すず(急がなきゃ、たくやさん待たせちゃう……!)
マンションのエントランスに辿り着くと、街灯に照らされたたくやが、壁に背中を預けて立っていた。昼間のラフな格好とは違う、少し大人っぽいシャツ姿に、すずの心臓は一気に跳ね上がる。
たくや「あ、お疲れ様、すずちゃん。……そんなに急がなくて大丈夫なのに。顔、赤いよ?」
すず「はぁ、はぁ……お待たせしました! たくやさん、お仕事帰りなのに、すっごくかっこいいです……」
たくや「……不意打ちでそういうこと言うよね。ほら、お腹空いたでしょ? 近くにいい感じのビストロがあるんだ。行こうか」
二人は夜の街を並んで歩き出す。仕事の疲れも忘れ、すずは今日あった出来事を一生懸命話していた。
すず「それで、先輩が……あわわっ!?」
話に夢中になりすぎて、すずは歩道の段差に思いっきり足を引っ掛けた。
たくや「おっと……危ない!」
ガバッ、と強い力で腕を引かれ、すずの体はたくやの胸の中にすっぽりと収まった。鼻先をかすめる、あの清潔感のある石鹸の香りと、シャツ越しに伝わるたくやの体温。

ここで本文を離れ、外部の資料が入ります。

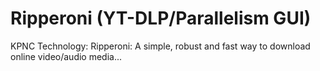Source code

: # Ripperoni (YT-DLP/Parallelism GUI)

KPNC Technology: Ripperoni: A simple, robust and fast way to download online video/audio media...
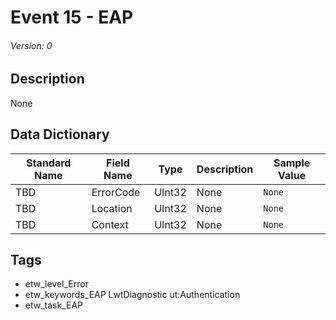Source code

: # Event 15 - EAP
###### Version: 0

## Description
None

## Data Dictionary
|Standard Name|Field Name|Type|Description|Sample Value|
|---|---|---|---|---|
|TBD|ErrorCode|UInt32|None|`None`|
|TBD|Location|UInt32|None|`None`|
|TBD|Context|UInt32|None|`None`|

## Tags
* etw_level_Error
* etw_keywords_EAP LwtDiagnostic ut:Authentication
* etw_task_EAP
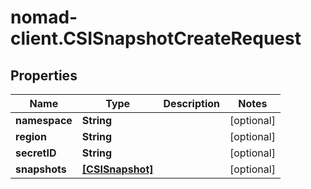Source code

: # nomad-client.CSISnapshotCreateRequest

## Properties

Name | Type | Description | Notes
------------ | ------------- | ------------- | -------------
**namespace** | **String** |  | [optional] 
**region** | **String** |  | [optional] 
**secretID** | **String** |  | [optional] 
**snapshots** | [**[CSISnapshot]**](CSISnapshot.md) |  | [optional] 


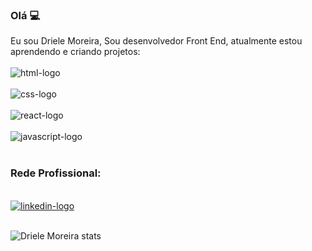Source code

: ### Olá :computer:

Eu sou Driele Moreira, Sou desenvolvedor Front End, atualmente estou aprendendo e criando projetos:
<br>
<br>
<img src="https://img.shields.io/badge/HTML5-E34F26?style=for-the-badge&logo=html5&logoColor=white" alt="html-logo"/>
<br><br>
<img src="https://img.shields.io/badge/CSS3-1572B6?style=for-the-badge&logo=css3&logoColor=white" alt="css-logo"/>
<br><br>
<img src="https://img.shields.io/badge/React-20232A?style=for-the-badge&logo=react&logoColor=61DAFB" alt="react-logo"/>
<br><br>
<img src="https://img.shields.io/badge/JavaScript-323330?style=for-the-badge&logo=javascript&logoColor=F7DF1E" alt="javascript-logo"/>
<br>
<br>

### Rede Profissional:
<br>
<a href="https://www.linkedin.com/in/driele-moreira-727b8a170/"><img src="https://img.shields.io/badge/LinkedIn-0077B5?style=for-the-badge&logo=linkedin&logoColor=white" alt="linkedin-logo"/></a>
<br>
<br>

![Driele Moreira stats](https://github-readme-stats.vercel.app/api?username=DrieleMoreira&show_icons=true&theme=radical)

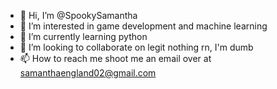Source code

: - 👋 Hi, I’m @SpookySamantha
- 👀 I’m interested in game development and machine learning
- 🌱 I’m currently learning python
- 💞️ I’m looking to collaborate on legit nothing rn, I'm dumb
- 📫 How to reach me shoot me an email over at samanthaengland02@gmail.com

<!---
SpookySamantha/SpookySamantha is a ✨ special ✨ repository because its `README.md` (this file) appears on your GitHub profile.
You can click the Preview link to take a look at your changes.
--->
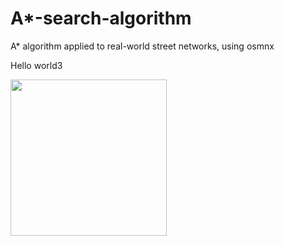 # A*-search-algorithm
A* algorithm applied to real-world street networks, using osmnx

Hello world3



<img src="https://github.com/brunoRenzo6/A-star-search-algorithm/blob/main/bigScale_PlotResults/GIF/astarGif3.gif" width="250"/>
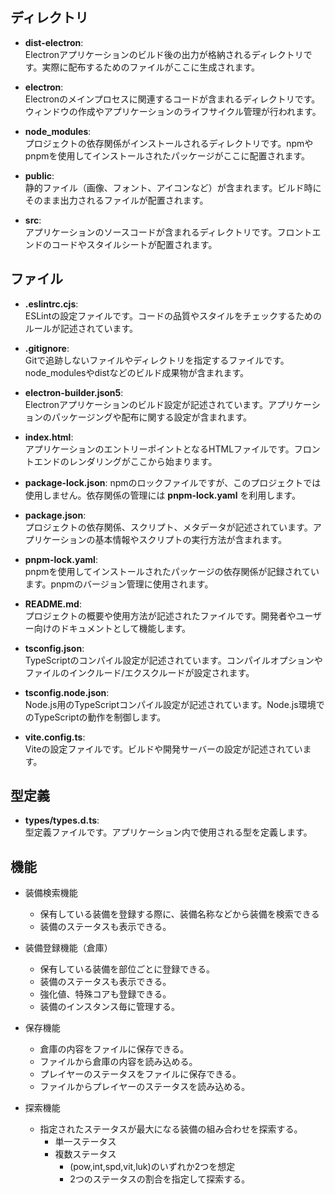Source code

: ## ディレクトリ

- **dist-electron**:  
  Electronアプリケーションのビルド後の出力が格納されるディレクトリです。実際に配布するためのファイルがここに生成されます。

- **electron**:  
  Electronのメインプロセスに関連するコードが含まれるディレクトリです。ウィンドウの作成やアプリケーションのライフサイクル管理が行われます。

- **node_modules**:  
  プロジェクトの依存関係がインストールされるディレクトリです。npmやpnpmを使用してインストールされたパッケージがここに配置されます。

- **public**:  
  静的ファイル（画像、フォント、アイコンなど）が含まれます。ビルド時にそのまま出力されるファイルが配置されます。

- **src**:  
  アプリケーションのソースコードが含まれるディレクトリです。フロントエンドのコードやスタイルシートが配置されます。

## ファイル

- **.eslintrc.cjs**:  
  ESLintの設定ファイルです。コードの品質やスタイルをチェックするためのルールが記述されています。

- **.gitignore**:  
  Gitで追跡しないファイルやディレクトリを指定するファイルです。node_modulesやdistなどのビルド成果物が含まれます。

- **electron-builder.json5**:  
  Electronアプリケーションのビルド設定が記述されています。アプリケーションのパッケージングや配布に関する設定が含まれます。

- **index.html**:  
  アプリケーションのエントリーポイントとなるHTMLファイルです。フロントエンドのレンダリングがここから始まります。

- **package-lock.json**:
  npmのロックファイルですが、このプロジェクトでは使用しません。依存関係の管理には **pnpm-lock.yaml** を利用します。

- **package.json**:  
  プロジェクトの依存関係、スクリプト、メタデータが記述されています。アプリケーションの基本情報やスクリプトの実行方法が含まれます。

- **pnpm-lock.yaml**:  
  pnpmを使用してインストールされたパッケージの依存関係が記録されています。pnpmのバージョン管理に使用されます。

- **README.md**:  
  プロジェクトの概要や使用方法が記述されたファイルです。開発者やユーザー向けのドキュメントとして機能します。

- **tsconfig.json**:  
  TypeScriptのコンパイル設定が記述されています。コンパイルオプションやファイルのインクルード/エクスクルードが設定されます。

- **tsconfig.node.json**:  
  Node.js用のTypeScriptコンパイル設定が記述されています。Node.js環境でのTypeScriptの動作を制御します。

- **vite.config.ts**:  
  Viteの設定ファイルです。ビルドや開発サーバーの設定が記述されています。

## 型定義

- **types/types.d.ts**:  
  型定義ファイルです。アプリケーション内で使用される型を定義します。

## 機能

- 装備検索機能
  - 保有している装備を登録する際に、装備名称などから装備を検索できる
  - 装備のステータスも表示できる。

- 装備登録機能（倉庫）
  - 保有している装備を部位ごとに登録できる。
  - 装備のステータスも表示できる。
  - 強化値、特殊コアも登録できる。
  - 装備のインスタンス毎に管理する。

- 保存機能
  - 倉庫の内容をファイルに保存できる。
  - ファイルから倉庫の内容を読み込める。
  - プレイヤーのステータスをファイルに保存できる。
  - ファイルからプレイヤーのステータスを読み込める。

- 探索機能
  - 指定されたステータスが最大になる装備の組み合わせを探索する。
    - 単一ステータス
    - 複数ステータス
      - (pow,int,spd,vit,luk)のいずれか2つを想定
      - 2つのステータスの割合を指定して探索する。
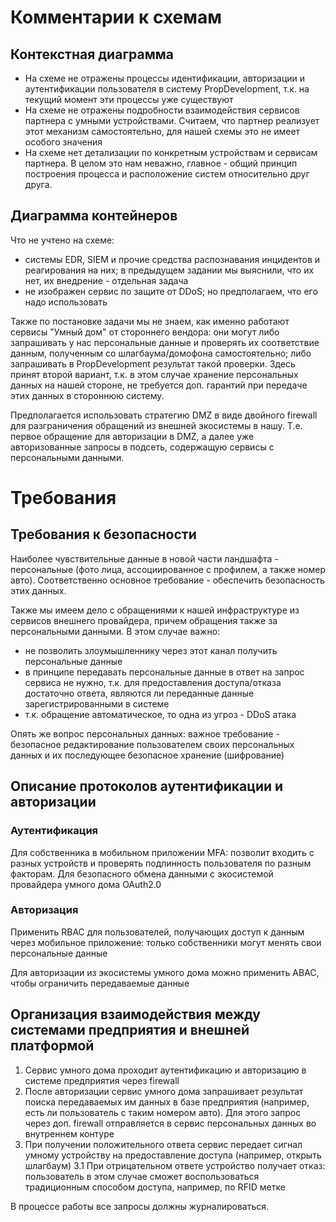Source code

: # Комментарии к схемам

## Контекстная диаграмма

* На схеме не отражены процессы идентификации, авторизации и аутентификации пользователя в систему PropDevelopment, т.к. на текущий момент эти процессы уже существуют
* На схеме не отражены подробности взаимодействия сервисов партнера с умными устройствами. Считаем, что партнер реализует этот механизм самостоятельно, для нашей схемы это не имеет особого значения
* На схеме нет детализации по конкретным устройствам и сервисам партнера. В целом это нам неважно, главное - общий принцип построения процесса и расположение систем относительно друг друга.

## Диаграмма контейнеров

Что не учтено на схеме:

* системы EDR, SIEM и прочие средства распознавания инцидентов и реагирования на них; в предыдущем задании мы выяснили, что их нет, их внедрение - отдельная задача
* не изображен сервис по защите от DDoS; но предполагаем, что его надо использовать


Также по постановке задачи мы не знаем, как именно работают сервисы "Умный дом" от стороннего вендора: они могут либо запрашивать у нас персональные данные и проверять их соответствие данным, полученным со шлагбаума/домофона самостоятельно; либо запрашивать в PropDevelopment результат такой проверки. Здесь принят второй вариант, т.к. в этом случае хранение персональных данных на нашей стороне, не требуется доп. гарантий при передаче этих данных в стороннюю систему.

Предполагается использовать стратегию DMZ в виде двойного firewall для разграничения обращений из внешней экосистемы в нашу. Т.е. первое обращение для авторизации в DMZ, а далее уже авторизованные запросы в подсеть, содержащую сервисы с персональными данными.

# Требования

## Требования к безопасности

Наиболее чувствительные данные в новой части ландшафта - персональные (фото лица, ассоциированное с профилем, а также номер авто). Соответственно основное требование - обеспечить безопасность этих данных.

Также мы имеем дело с обращениями к нашей инфраструктуре из сервисов внешнего провайдера, причем обращения также за персональными данными. В этом случае важно:

* не позволить злоумышленнику через этот канал получить персональные данные
* в принципе передавать персональные данные в ответ на запрос сервиса не нужно, т.к. для предоставления доступа/отказа достаточно ответа, являются ли переданные данные зарегистрированными в системе
* т.к. обращение автоматическое, то одна из угроз - DDoS атака

Опять же вопрос персональных данных: важное требование - безопасное редактирование пользователем своих персональных данных и их последующее безопасное хранение (шифрование)

## Описание протоколов аутентификации и авторизации

### Аутентификация

Для собственника в мобильном приложении MFA: позволит входить с разных устройств и проверять подлинность пользователя по разным факторам.
Для безопасного обмена данными с экосистемой провайдера умного дома OAuth2.0

### Авторизация

Применить RBAC для пользователей, получающих доступ к данным через мобильное приложение: только собственники могут менять свои персональные данные

Для авторизации из экосистемы умного дома можно применить ABAC, чтобы ограничить передаваемые данные

## Организация взаимодействия между системами предприятия и внешней платформой

1. Сервис умного дома проходит аутентификацию и авторизацию в системе предприятия через firewall
2. После авторизации сервис умного дома запрашивает результат поиска передаваемых им данных в базе предприятия (например, есть ли пользователь с таким номером авто). Для этого запрос через доп. firewall отправляется в сервис персональных данных во внутреннем контуре
3. При получении положительного ответа сервис передает сигнал умному устройству на предоставление доступа (например, открыть шлагбаум)
3.1 При отрицательном ответе устройство получает отказ: пользователь в этом случае сможет воспользоваться традиционным способом доступа, например, по RFID метке

В процессе работы все запросы должны журналироваться.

すず「ふぇっ……す、すみません! 恥ずかしい……私、本当にどんくさくて……」
たくや「……怪我してない? びっくりした。すずちゃん、危なっかしくて目が離せないよ」
たくやは苦笑いしながらも、すずの腕を離さない。それどころか、するりと手を滑らせて、すずの小さな手を自分の大きな手で包み込んだ。
たくや「……夜道は暗いし、また転んだら大変だから。駅までこうしてていい?」
すず「あ……はいっ。……ありがとうございます」
繋いだ手から伝わるたくやの体温が、仕事の疲れを溶かしていくみたいだった。
お店に着き、美味しい料理を楽しんでいると、デザートのフォンダンショコラが運ばれてきた。
すず「わあ、美味しそう……! いただきます!」
たくや「あはは、すずちゃん、本当に幸せそうに食べるね」
すず「だって、すっごく甘くて……あ」
中から溢れ出したチョコが、すずの唇にちょこんとついてしまった。
たくや「……すずちゃん、またついてるよ」
すず「えっ、どこですか? こっち?」
慌てて自分の指で口元を拭おうとするすずの手を制して、たくやが身を乗り出し、自分の指先でそっとそのチョコを拭った。
たくや「……とれた。……ねえ、すずちゃん。仕事で疲れてても、すずちゃんの顔を見ると、なんか全部吹っ飛んじゃうな」
すず「……たくやさん」
たくや「これからは、仕事帰りもこうやって会えたら嬉しいんだけど……ダメかな?」
少しだけ不安そうに、でも愛しそうに微笑むたくやに、すずは「私もです!」と大きく頷いた。
ここまで!!!!
暗いことを理由に手を繋ぐ、 たくや君のスマートな優しさ!
こんな出会いがほしすぎる!!
次回も見てね!!!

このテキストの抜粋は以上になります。